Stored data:
-.-.-
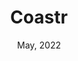 ---
title: 'Coastr'
date: 'May, 2022'
excerpt: 'A React Native app that allows restaurant customers to order and pay through their phones'
cover_image: '/images/posts/coastr.png'
website: 'https://coastr.io/'
---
-.-.-
■ TASK TO CARRY OUT
Return exactly the lines of the data, and only those, from the line with "excerpt: 'A React" through the last line, inclusive.

■ RESPONSE
excerpt: 'A React Native app that allows restaurant customers to order and pay through their phones'
cover_image: '/images/posts/coastr.png'
website: 'https://coastr.io/'
---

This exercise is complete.